Na infraestrutura tecnológica moderna, as maiores correntes são geradas em linhas de transmissão de energia, trilhos de trem e tubulações subterrâneas. A velocidade desse movimento também é importante e é rastreada medindo-se o quanto o campo magnético está perturbado em relação ao “normal”. Uma dessas medidas usadas pelos pesquisadores é chamada de índice de tempo de tempestade perturbada.
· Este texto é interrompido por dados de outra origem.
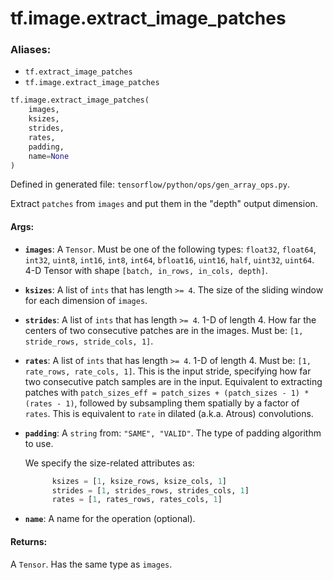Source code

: <div itemscope itemtype="http://developers.google.com/ReferenceObject">
<meta itemprop="name" content="tf.image.extract_image_patches" />
<meta itemprop="path" content="Stable" />
</div>

# tf.image.extract_image_patches

### Aliases:

* `tf.extract_image_patches`
* `tf.image.extract_image_patches`

``` python
tf.image.extract_image_patches(
    images,
    ksizes,
    strides,
    rates,
    padding,
    name=None
)
```



Defined in generated file: `tensorflow/python/ops/gen_array_ops.py`.

Extract `patches` from `images` and put them in the "depth" output dimension.

#### Args:

* <b>`images`</b>: A `Tensor`. Must be one of the following types: `float32`, `float64`, `int32`, `uint8`, `int16`, `int8`, `int64`, `bfloat16`, `uint16`, `half`, `uint32`, `uint64`.
    4-D Tensor with shape `[batch, in_rows, in_cols, depth]`.
* <b>`ksizes`</b>: A list of `ints` that has length `>= 4`.
    The size of the sliding window for each dimension of `images`.
* <b>`strides`</b>: A list of `ints` that has length `>= 4`.
    1-D of length 4. How far the centers of two consecutive patches are in
    the images. Must be: `[1, stride_rows, stride_cols, 1]`.
* <b>`rates`</b>: A list of `ints` that has length `>= 4`.
    1-D of length 4. Must be: `[1, rate_rows, rate_cols, 1]`. This is the
    input stride, specifying how far two consecutive patch samples are in the
    input. Equivalent to extracting patches with
    `patch_sizes_eff = patch_sizes + (patch_sizes - 1) * (rates - 1)`, followed by
    subsampling them spatially by a factor of `rates`. This is equivalent to
    `rate` in dilated (a.k.a. Atrous) convolutions.
* <b>`padding`</b>: A `string` from: `"SAME", "VALID"`.
    The type of padding algorithm to use.

    We specify the size-related attributes as:

    ```python
          ksizes = [1, ksize_rows, ksize_cols, 1]
          strides = [1, strides_rows, strides_cols, 1]
          rates = [1, rates_rows, rates_cols, 1]
    ```
* <b>`name`</b>: A name for the operation (optional).


#### Returns:

A `Tensor`. Has the same type as `images`.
Por essa medida, as tempestades geomagnéticas de 10 e 11 de maio de 2024 foram excepcionalmente fortes. Com uma tempestade tão forte, há um perigo potencial de indução de correntes elétricas. As linhas de transmissão de energia são as que correm maior risco, mas se beneficiaram das proteções incorporadas às usinas geradoras. Essas proteções estão em ação desde a tempestade geomagnética de 1989 que derreteu um transformador de energia em Quebec, Canadá, causando horas de falta de energia.
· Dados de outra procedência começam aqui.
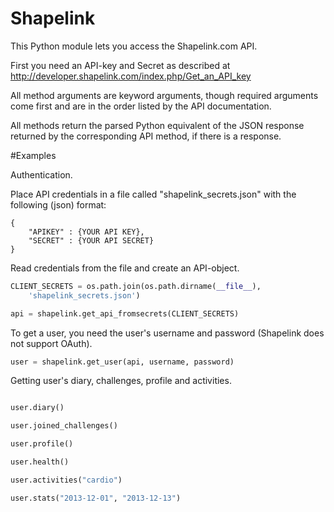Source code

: Shapelink
=========

This Python module lets you access the Shapelink.com API.

First you need an API-key and Secret as described at http://developer.shapelink.com/index.php/Get_an_API_key

All method arguments are keyword arguments, though required arguments come first and are in the order listed by the API documentation.

All methods return the parsed Python equivalent of the JSON response returned by the corresponding API method, if there is a response.


#Examples

Authentication. 

Place API credentials in a file called "shapelink_secrets.json" with the following (json) format:

```
{
    "APIKEY" : {YOUR API KEY},
    "SECRET" : {YOUR API SECRET}
}
```

Read credentials from the file and create an API-object.

```python
CLIENT_SECRETS = os.path.join(os.path.dirname(__file__), 
    'shapelink_secrets.json')

api = shapelink.get_api_fromsecrets(CLIENT_SECRETS)
```

To get a user, you need the user's username and password (Shapelink does not support OAuth).

```python
user = shapelink.get_user(api, username, password)
```

Getting user's diary, challenges, profile and activities. 

```python

user.diary()

user.joined_challenges()

user.profile()

user.health()

user.activities("cardio")

user.stats("2013-12-01", "2013-12-13")


```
Mais em risco estão os dutos metálicos que corroem quando uma corrente elétrica passa por eles. Não se trata de um efeito instantâneo, mas há um lento acúmulo de material em erosão. Isso pode ter um efeito muito forte na infraestrutura, mas é muito difícil de detectar.
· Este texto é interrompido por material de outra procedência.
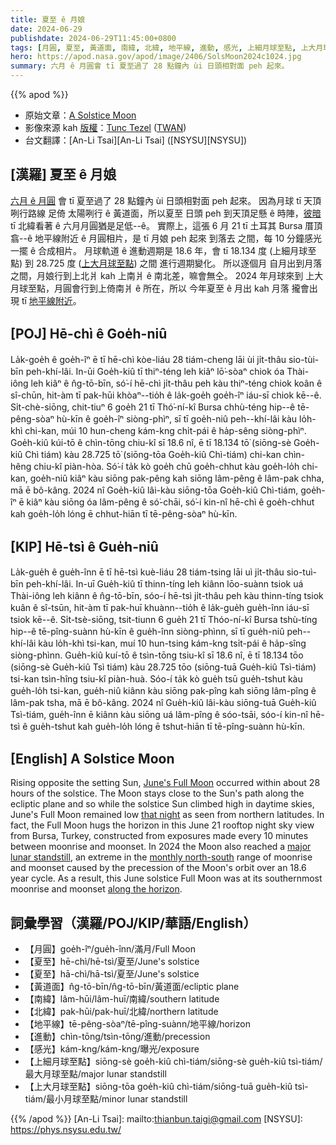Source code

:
 ```yaml
---
title: 夏至 ê 月娘
date: 2024-06-29
publishdate: 2024-06-29T11:45:00+0800
tags: [月圓, 夏至, 黃道面, 南緯, 北緯, 地平線, 進動, 感光, 上細月球至點, 上大月球至點]
hero: https://apod.nasa.gov/apod/image/2406/SolsMoon2024c1024.jpg
summary: 六月 ê 月圓會 tī 夏至過了 28 點鐘內 ùi 日頭相對面 peh 起來。
---
```


{{% apod %}}

- 原始文章：[A Solstice Moon](https://apod.nasa.gov/apod/ap240629.html)
- 影像來源 kah [版權][copyright]：[Tunc Tezel](http://www.twanight.org/tezel) ([TWAN](http://www.twanight.org/))
- 台文翻譯：[An-Li Tsai][An-Li Tsai] ([NSYSU][NSYSU])

## [漢羅] 夏至 ê 月娘
[六月 ê 月圓][June's Full Moon] 會 tī 夏至過了 28 點鐘內 ùi 日頭相對面 peh 起來。
因為月球 tī 天頂咧行路線 足倚 太陽咧行 ê 黃道面，所以夏至 日頭 peh 到天頂足懸 ê 時陣，[彼暗][that night] tī 北緯看著 ê 六月月圓猶是足低--ê。
實際上，這張 6 月 21 tī 土耳其 Bursa 厝頂翕--ê 地平線附近 ê 月圓相片，是 tī 月娘 peh 起來 到落去 之間，每 10 分鐘感光一擺 ê 合成相片。
月球軌道 ê 進動週期是 18.6 年，會 tī 18.134 度 (上細月球至點) 到 28.725 度 ([上大月球至點][major lunar standstill]) 之間 進行週期變化。
所以逐個月 自月出到月落之間，月娘行到上北爿 kah 上南爿 ê 南北差，嘛會無仝。
2024 年月球來到 上大月球至點，月圓會行到上倚南爿 ê 所在，所以 今年夏至 ê 月出 kah 月落 攏會出現 tī [地平線附近][along the horizon]。

## [POJ] Hē-chì ê Goe̍h-niû
La̍k-goe̍h ê goe̍h-îⁿ ē tī hē-chì kòe-liáu 28 tiám-cheng lāi ùi ji̍t-thâu sio-tùi-bīn peh-khí-lâi.
In-ūi Goe̍h-kiû tī thiⁿ-téng leh kiâⁿ lō͘-sòaⁿ chiok óa Thài-iông leh kiâⁿ ê n̂g-tō-bīn, só͘-í hē-chì ji̍t-thâu peh kàu thiⁿ-téng chiok koân ê sî-chūn, hit-àm tī pak-hūi khòaⁿ--tio̍h ê la̍k-goe̍h goe̍h-îⁿ iáu-sī chiok kē--ê.
Si̍t-chè-siōng, chit-tiuⁿ 6 goe̍h 21 tī Thó͘-ní-kî Bursa chhù-téng hip--ê tē-pêng-sòaⁿ hù-kīn ê goe̍h-îⁿ siòng-phìⁿ, sī tī goe̍h-niû peh--khí-lâi kàu lo̍h-khì chi-kan, múi 10 hun-cheng kám-kng chi̍t-pái ê ha̍p-sêng siòng-phìⁿ.
Goe̍h-kiû kúi-tō ê chìn-tōng chiu-kî sī 18.6 nî, ē tī 18.134 tō͘ (siōng-sè Goe̍h-kiû Chì tiám) kàu 28.725 tō͘ (siōng-tōa Goe̍h-kiû Chì-tiám) chi-kan chìn-hêng chiu-kî piàn-hòa.
Só͘-í ta̍k kò goe̍h chū goe̍h-chhut kàu goe̍h-lo̍h chi-kan, goe̍h-niû kiâⁿ kàu siōng pak-pêng kah siōng lâm-pêng ê lâm-pak chha, mā ē bô-kâng.
2024 nî Goe̍h-kiû lâi-kàu siōng-tōa Goe̍h-kiû Chì-tiám, goe̍h-îⁿ ē kiâⁿ kàu siōng óa lâm-pêng ê só͘-chāi, só͘-í kin-nî hē-chì ê goe̍h-chhut kah goe̍h-lo̍h lóng ē chhut-hiān tī tē-pêng-sòaⁿ hù-kīn.

## [KIP] Hē-tsì ê Gue̍h-niû
La̍k-gue̍h ê gue̍h-înn ē tī hē-tsì kuè-liáu 28 tiám-tsing lāi uì ji̍t-thâu sio-tuì-bīn peh-khí-lâi.
In-uī Gue̍h-kiû tī thinn-tíng leh kiânn lōo-suànn tsiok uá Thài-iông leh kiânn ê n̂g-tō-bīn, sóo-í hē-tsì ji̍t-thâu peh kàu thinn-tíng tsiok kuân ê sî-tsūn, hit-àm tī pak-huī khuànn--tio̍h ê la̍k-gue̍h gue̍h-înn iáu-sī tsiok kē--ê.
Si̍t-tsè-siōng, tsit-tiunn 6 gue̍h 21 tī Thóo-ní-kî Bursa tshù-tíng hip--ê tē-pîng-suànn hù-kīn ê gue̍h-înn siòng-phìnn, sī tī gue̍h-niû peh--khí-lâi kàu lo̍h-khì tsi-kan, muí 10 hun-tsing kám-kng tsi̍t-pái ê ha̍p-sîng siòng-phìnn.
Gue̍h-kiû kuí-tō ê tsìn-tōng tsiu-kî sī 18.6 nî, ē tī 18.134 tōo (siōng-sè Gue̍h-kiû Tsì tiám) kàu 28.725 tōo (siōng-tuā Gue̍h-kiû Tsì-tiám) tsi-kan tsìn-hîng tsiu-kî piàn-huà.
Sóo-í ta̍k kò gue̍h tsū gue̍h-tshut kàu gue̍h-lo̍h tsi-kan, gue̍h-niû kiânn kàu siōng pak-pîng kah siōng lâm-pîng ê lâm-pak tsha, mā ē bô-kâng.
2024 nî Gue̍h-kiû lâi-kàu siōng-tuā Gue̍h-kiû Tsì-tiám, gue̍h-înn ē kiânn kàu siōng uá lâm-pîng ê sóo-tsāi, sóo-í kin-nî hē-tsì ê gue̍h-tshut kah gue̍h-lo̍h lóng ē tshut-hiān tī tē-pîng-suànn hù-kīn.

## [English] A Solstice Moon
Rising opposite the setting Sun, [June's Full Moon][June's Full Moon] occurred within about 28 hours of the solstice.
The Moon stays close to the Sun's path along the ecliptic plane and so while the solstice Sun climbed high in daytime skies, June's Full Moon remained low [that night][that night] as seen from northern latitudes.
In fact, the Full Moon hugs the horizon in this June 21 rooftop night sky view from Bursa, Turkey, constructed from exposures made every 10 minutes between moonrise and moonset.
In 2024 the Moon also reached a [major lunar standstill][major lunar standstill], an extreme in the [monthly north-south][monthly north-south] range of moonrise and moonset caused by the precession of the Moon's orbit over an 18.6 year cycle.
As a result, this June solstice Full Moon was at its southernmost moonrise and moonset [along the horizon][along the horizon].

## 詞彙學習（漢羅/POJ/KIP/華語/English）
- 【月圓】goe̍h-îⁿ/gue̍h-înn/滿月/Full Moon
- 【夏至】hē-chì/hē-tsì/夏至/June's solstice
- 【夏至】hā-chì/hā-tsì/夏至/June's solstice
- 【黃道面】n̂g-tō-bīn/n̂g-tō-bīn/黃道面/ecliptic plane
- 【南緯】lâm-hūi/lâm-huī/南緯/southern latitude
- 【北緯】pak-hūi/pak-huī/北緯/northern latitude
- 【地平線】tē-pêng-sòaⁿ/tē-pîng-suànn/地平線/horizon
- 【進動】chìn-tōng/tsìn-tōng/進動/precession
- 【感光】kám-kng/kám-kng/曝光/exposure
- 【上細月球至點】siōng-sè goe̍h-kiû chì-tiám/siōng-sè gue̍h-kiû tsì-tiám/最大月球至點/major lunar standstill
- 【上大月球至點】siōng-tōa goe̍h-kiû chì-tiám/siōng-tuā gue̍h-kiû tsì-tiám/最小月球至點/minor lunar standstill

{{% /apod %}}
[An-Li Tsai]: mailto:thianbun.taigi@gmail.com
[NSYSU]: https://phys.nsysu.edu.tw/

[copyright]: https://apod.nasa.gov/apod/fap/lib/about_apod.html#srapply
[License3]: https://creativecommons.org/licenses/by/3.0/
[License2]:https://creativecommons.org/licenses/by-nc-nd/2.0/

[June's Full Moon]:https://earthsky.org/tonight/june-full-moon/
[that night]:https://apod.nasa.gov/apod/ap240620.html
[major lunar standstill]:https://griffithobservatory.org/extreme-moon-the-major-lunar-standstills-of-2024-2025/
[monthly north-south]:https://en.wikipedia.org/wiki/Lunar_standstill
[along the horizon]:https://www.nps.gov/hocu/learn/historyculture/high-bank-works.htm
Embora as correntes no solo sejam um problema, elas são um desafio ainda maior no espaço. Os satélites têm uma quantidade limitada de aterramento, e um surto elétrico pode destruir instrumentos e cortar as comunicações. Quando um satélite perde as comunicações dessa maneira, ele é chamado de satélite zumbi e, muitas vezes, perdido completamente, causando um prejuízo muito grande.
Gráfico da tempestade de maio mostra que ela foi excepcionalmente forte (grande queda na linha azul) Ian Whittaker, Author provided (no reuse)
As alterações no campo magnético da Terra também podem afetar a passagem da luz. Não podemos ver essa alteração, mas a precisão de sistemas de localização no estilo do GPS pode ser fortemente afetada, pois a leitura da localização depende do tempo decorrido entre o dispositivo e um satélite. O aumento da densidade de elétrons (o número de partículas no caminho do sinal) faz com que a onda se curve, o que significa que leva mais tempo para chegar ao seu dispositivo.
As mesmas alterações também podem afetar a velocidade da largura de banda da Internet via satélite e os cinturões de radiação do planeta. Esses cinturões são um toro (uma forma geométrica como uma rosquinha) de partículas carregadas altamente energéticas, principalmente elétrons, a cerca de 13.000 km de distância da superfície da Terra. Uma tempestade geomagnética pode empurrar essas partículas para a baixa atmosfera. Nesse local, as partículas podem interferir nas transmissões de rádio de alta frequência (HF) usadas por aeronaves e afetar as concentrações da camada de ozônio.
As auroras não estão limitadas à Terra – muitos planetas as têm, e elas podem nos dizer muito sobre os campos magnéticos que existem nesses objetos celestes. Um aparelho específico usado para simular auroras é a “planeterella”, desenvolvida pela primeira vez no início dos anos 1900 pelo cientista norueguês Kristian Birkeland.
Nele, uma esfera magnética (representando a Terra) é colocada em uma câmara de vácuo, e o vento solar é simulado disparando elétrons contra a esfera. Temos dois desses instrumentos no Reino Unido em universidades e, aqui na Nottingham Trent University, recentemente ajudei um aluno a construir uma versão econômica como projeto de mestrado.
Ao alterar a intensidade do campo magnético e a distância entre os objetos, é possível observar como as auroras mudam. A emissão é principalmente roxa, como seria de se esperar em uma atmosfera com 72% de nitrogênio. Um forte anel de emissão aparece ao redor do topo, onde a aurora seria vista na Terra, e esse anel se move para cima e para baixo em latitude, dependendo da intensidade do campo magnético.
Como um fenômeno natural, as auroras são uma maravilha. Mas o melhor ainda é que, a cada forte tempestade geomagnética, fazermos melhorias que ajudam a proteger nossa tecnologia contra os possíveis danos de eventos futuros.